__WHAT TO PRODUCE__
Repeat the entries that follow from start to finish, keeping every character.

__Saved data entries__
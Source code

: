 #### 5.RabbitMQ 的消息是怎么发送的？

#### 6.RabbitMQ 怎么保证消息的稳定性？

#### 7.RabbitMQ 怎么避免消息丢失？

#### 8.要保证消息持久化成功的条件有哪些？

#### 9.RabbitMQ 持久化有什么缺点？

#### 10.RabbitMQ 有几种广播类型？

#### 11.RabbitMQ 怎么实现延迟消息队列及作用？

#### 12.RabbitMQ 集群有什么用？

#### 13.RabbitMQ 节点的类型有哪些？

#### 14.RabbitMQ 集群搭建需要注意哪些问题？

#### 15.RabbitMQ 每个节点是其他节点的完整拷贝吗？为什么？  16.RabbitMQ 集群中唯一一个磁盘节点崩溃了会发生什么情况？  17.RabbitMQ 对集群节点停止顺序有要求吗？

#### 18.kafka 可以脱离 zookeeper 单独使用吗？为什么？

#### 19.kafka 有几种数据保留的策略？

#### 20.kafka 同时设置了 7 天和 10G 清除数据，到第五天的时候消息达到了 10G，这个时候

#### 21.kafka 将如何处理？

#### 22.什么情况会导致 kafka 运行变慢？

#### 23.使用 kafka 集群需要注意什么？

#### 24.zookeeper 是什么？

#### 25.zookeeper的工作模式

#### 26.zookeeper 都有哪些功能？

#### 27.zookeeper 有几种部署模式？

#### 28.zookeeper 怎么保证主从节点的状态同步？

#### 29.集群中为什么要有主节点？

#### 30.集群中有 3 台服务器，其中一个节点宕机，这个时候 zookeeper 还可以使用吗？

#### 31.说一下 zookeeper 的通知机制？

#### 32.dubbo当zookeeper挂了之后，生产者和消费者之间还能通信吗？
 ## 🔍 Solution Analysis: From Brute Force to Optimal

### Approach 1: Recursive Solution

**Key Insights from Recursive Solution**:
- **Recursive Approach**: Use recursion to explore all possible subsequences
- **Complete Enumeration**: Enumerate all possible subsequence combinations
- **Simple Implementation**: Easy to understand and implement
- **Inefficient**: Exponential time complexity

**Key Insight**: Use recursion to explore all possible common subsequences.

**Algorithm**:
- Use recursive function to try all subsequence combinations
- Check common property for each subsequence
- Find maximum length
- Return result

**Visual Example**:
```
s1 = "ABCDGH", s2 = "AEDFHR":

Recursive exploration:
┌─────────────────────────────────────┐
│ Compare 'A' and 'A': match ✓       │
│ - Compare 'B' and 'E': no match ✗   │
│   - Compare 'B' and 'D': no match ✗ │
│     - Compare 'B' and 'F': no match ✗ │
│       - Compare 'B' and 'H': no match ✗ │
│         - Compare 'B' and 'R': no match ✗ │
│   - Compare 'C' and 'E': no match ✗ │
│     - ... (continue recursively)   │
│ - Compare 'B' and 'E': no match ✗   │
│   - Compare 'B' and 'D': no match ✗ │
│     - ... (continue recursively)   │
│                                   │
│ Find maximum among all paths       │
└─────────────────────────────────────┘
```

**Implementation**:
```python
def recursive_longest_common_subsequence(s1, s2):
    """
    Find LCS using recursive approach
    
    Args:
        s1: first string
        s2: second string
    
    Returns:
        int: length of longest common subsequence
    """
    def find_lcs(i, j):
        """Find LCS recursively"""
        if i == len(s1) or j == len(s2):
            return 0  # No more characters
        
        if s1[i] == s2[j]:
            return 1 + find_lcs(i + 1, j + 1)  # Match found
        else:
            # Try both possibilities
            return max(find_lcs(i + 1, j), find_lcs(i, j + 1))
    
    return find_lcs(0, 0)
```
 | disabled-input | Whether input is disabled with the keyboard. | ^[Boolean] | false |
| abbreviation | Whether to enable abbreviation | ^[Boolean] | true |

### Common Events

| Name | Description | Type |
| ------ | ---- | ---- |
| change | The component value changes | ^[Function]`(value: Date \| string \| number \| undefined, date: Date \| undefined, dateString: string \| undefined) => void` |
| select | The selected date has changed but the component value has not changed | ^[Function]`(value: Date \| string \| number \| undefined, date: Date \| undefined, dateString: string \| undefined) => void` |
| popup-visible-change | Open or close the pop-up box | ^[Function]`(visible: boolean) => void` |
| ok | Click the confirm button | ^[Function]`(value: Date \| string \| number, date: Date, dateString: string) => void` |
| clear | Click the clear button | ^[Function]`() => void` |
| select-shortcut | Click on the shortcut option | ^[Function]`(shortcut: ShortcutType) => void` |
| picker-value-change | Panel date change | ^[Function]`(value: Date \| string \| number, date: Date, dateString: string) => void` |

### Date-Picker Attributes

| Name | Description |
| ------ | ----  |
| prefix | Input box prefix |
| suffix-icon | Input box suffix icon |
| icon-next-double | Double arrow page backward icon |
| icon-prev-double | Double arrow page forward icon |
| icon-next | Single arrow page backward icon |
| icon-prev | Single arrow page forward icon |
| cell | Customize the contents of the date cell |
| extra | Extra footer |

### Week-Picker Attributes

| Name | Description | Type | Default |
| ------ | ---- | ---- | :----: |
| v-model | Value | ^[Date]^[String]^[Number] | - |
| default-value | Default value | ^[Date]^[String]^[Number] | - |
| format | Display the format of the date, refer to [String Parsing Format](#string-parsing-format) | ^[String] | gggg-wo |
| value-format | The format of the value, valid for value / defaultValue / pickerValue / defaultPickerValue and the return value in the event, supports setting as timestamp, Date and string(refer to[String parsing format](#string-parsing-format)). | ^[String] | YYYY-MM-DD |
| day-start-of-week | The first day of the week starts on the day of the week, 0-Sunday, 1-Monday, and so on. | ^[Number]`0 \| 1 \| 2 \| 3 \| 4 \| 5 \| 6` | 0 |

__SOLVED EXERCISE__
Source code

: #### 5.RabbitMQ 的消息是怎么发送的？

#### 6.RabbitMQ 怎么保证消息的稳定性？

#### 7.RabbitMQ 怎么避免消息丢失？

#### 8.要保证消息持久化成功的条件有哪些？

#### 9.RabbitMQ 持久化有什么缺点？

#### 10.RabbitMQ 有几种广播类型？

#### 11.RabbitMQ 怎么实现延迟消息队列及作用？

#### 12.RabbitMQ 集群有什么用？

#### 13.RabbitMQ 节点的类型有哪些？

#### 14.RabbitMQ 集群搭建需要注意哪些问题？

#### 15.RabbitMQ 每个节点是其他节点的完整拷贝吗？为什么？  16.RabbitMQ 集群中唯一一个磁盘节点崩溃了会发生什么情况？  17.RabbitMQ 对集群节点停止顺序有要求吗？

#### 18.kafka 可以脱离 zookeeper 单独使用吗？为什么？

#### 19.kafka 有几种数据保留的策略？

#### 20.kafka 同时设置了 7 天和 10G 清除数据，到第五天的时候消息达到了 10G，这个时候

#### 21.kafka 将如何处理？

#### 22.什么情况会导致 kafka 运行变慢？

#### 23.使用 kafka 集群需要注意什么？

#### 24.zookeeper 是什么？

#### 25.zookeeper的工作模式

#### 26.zookeeper 都有哪些功能？

#### 27.zookeeper 有几种部署模式？

#### 28.zookeeper 怎么保证主从节点的状态同步？

#### 29.集群中为什么要有主节点？

#### 30.集群中有 3 台服务器，其中一个节点宕机，这个时候 zookeeper 还可以使用吗？

#### 31.说一下 zookeeper 的通知机制？

#### 32.dubbo当zookeeper挂了之后，生产者和消费者之间还能通信吗？
 ## 🔍 Solution Analysis: From Brute Force to Optimal

### Approach 1: Recursive Solution

**Key Insights from Recursive Solution**:
- **Recursive Approach**: Use recursion to explore all possible subsequences
- **Complete Enumeration**: Enumerate all possible subsequence combinations
- **Simple Implementation**: Easy to understand and implement
- **Inefficient**: Exponential time complexity

**Key Insight**: Use recursion to explore all possible common subsequences.

**Algorithm**:
- Use recursive function to try all subsequence combinations
- Check common property for each subsequence
- Find maximum length
- Return result

**Visual Example**:
```
s1 = "ABCDGH", s2 = "AEDFHR":

Recursive exploration:
┌─────────────────────────────────────┐
│ Compare 'A' and 'A': match ✓       │
│ - Compare 'B' and 'E': no match ✗   │
│   - Compare 'B' and 'D': no match ✗ │
│     - Compare 'B' and 'F': no match ✗ │
│       - Compare 'B' and 'H': no match ✗ │
│         - Compare 'B' and 'R': no match ✗ │
│   - Compare 'C' and 'E': no match ✗ │
│     - ... (continue recursively)   │
│ - Compare 'B' and 'E': no match ✗   │
│   - Compare 'B' and 'D': no match ✗ │
│     - ... (continue recursively)   │
│                                   │
│ Find maximum among all paths       │
└─────────────────────────────────────┘
```

**Implementation**:
```python
def recursive_longest_common_subsequence(s1, s2):
    """
    Find LCS using recursive approach
    
    Args:
        s1: first string
        s2: second string
    
    Returns:
        int: length of longest common subsequence
    """
    def find_lcs(i, j):
        """Find LCS recursively"""
        if i == len(s1) or j == len(s2):
            return 0  # No more characters
        
        if s1[i] == s2[j]:
            return 1 + find_lcs(i + 1, j + 1)  # Match found
        else:
            # Try both possibilities
            return max(find_lcs(i + 1, j), find_lcs(i, j + 1))
    
    return find_lcs(0, 0)
```
 | disabled-input | Whether input is disabled with the keyboard. | ^[Boolean] | false |
| abbreviation | Whether to enable abbreviation | ^[Boolean] | true |

### Common Events

| Name | Description | Type |
| ------ | ---- | ---- |
| change | The component value changes | ^[Function]`(value: Date \| string \| number \| undefined, date: Date \| undefined, dateString: string \| undefined) => void` |
| select | The selected date has changed but the component value has not changed | ^[Function]`(value: Date \| string \| number \| undefined, date: Date \| undefined, dateString: string \| undefined) => void` |
| popup-visible-change | Open or close the pop-up box | ^[Function]`(visible: boolean) => void` |
| ok | Click the confirm button | ^[Function]`(value: Date \| string \| number, date: Date, dateString: string) => void` |
| clear | Click the clear button | ^[Function]`() => void` |
| select-shortcut | Click on the shortcut option | ^[Function]`(shortcut: ShortcutType) => void` |
| picker-value-change | Panel date change | ^[Function]`(value: Date \| string \| number, date: Date, dateString: string) => void` |

### Date-Picker Attributes

| Name | Description |
| ------ | ----  |
| prefix | Input box prefix |
| suffix-icon | Input box suffix icon |
| icon-next-double | Double arrow page backward icon |
| icon-prev-double | Double arrow page forward icon |
| icon-next | Single arrow page backward icon |
| icon-prev | Single arrow page forward icon |
| cell | Customize the contents of the date cell |
| extra | Extra footer |

### Week-Picker Attributes

| Name | Description | Type | Default |
| ------ | ---- | ---- | :----: |
| v-model | Value | ^[Date]^[String]^[Number] | - |
| default-value | Default value | ^[Date]^[String]^[Number] | - |
| format | Display the format of the date, refer to [String Parsing Format](#string-parsing-format) | ^[String] | gggg-wo |
| value-format | The format of the value, valid for value / defaultValue / pickerValue / defaultPickerValue and the return value in the event, supports setting as timestamp, Date and string(refer to[String parsing format](#string-parsing-format)). | ^[String] | YYYY-MM-DD |
| day-start-of-week | The first day of the week starts on the day of the week, 0-Sunday, 1-Monday, and so on. | ^[Number]`0 \| 1 \| 2 \| 3 \| 4 \| 5 \| 6` | 0 |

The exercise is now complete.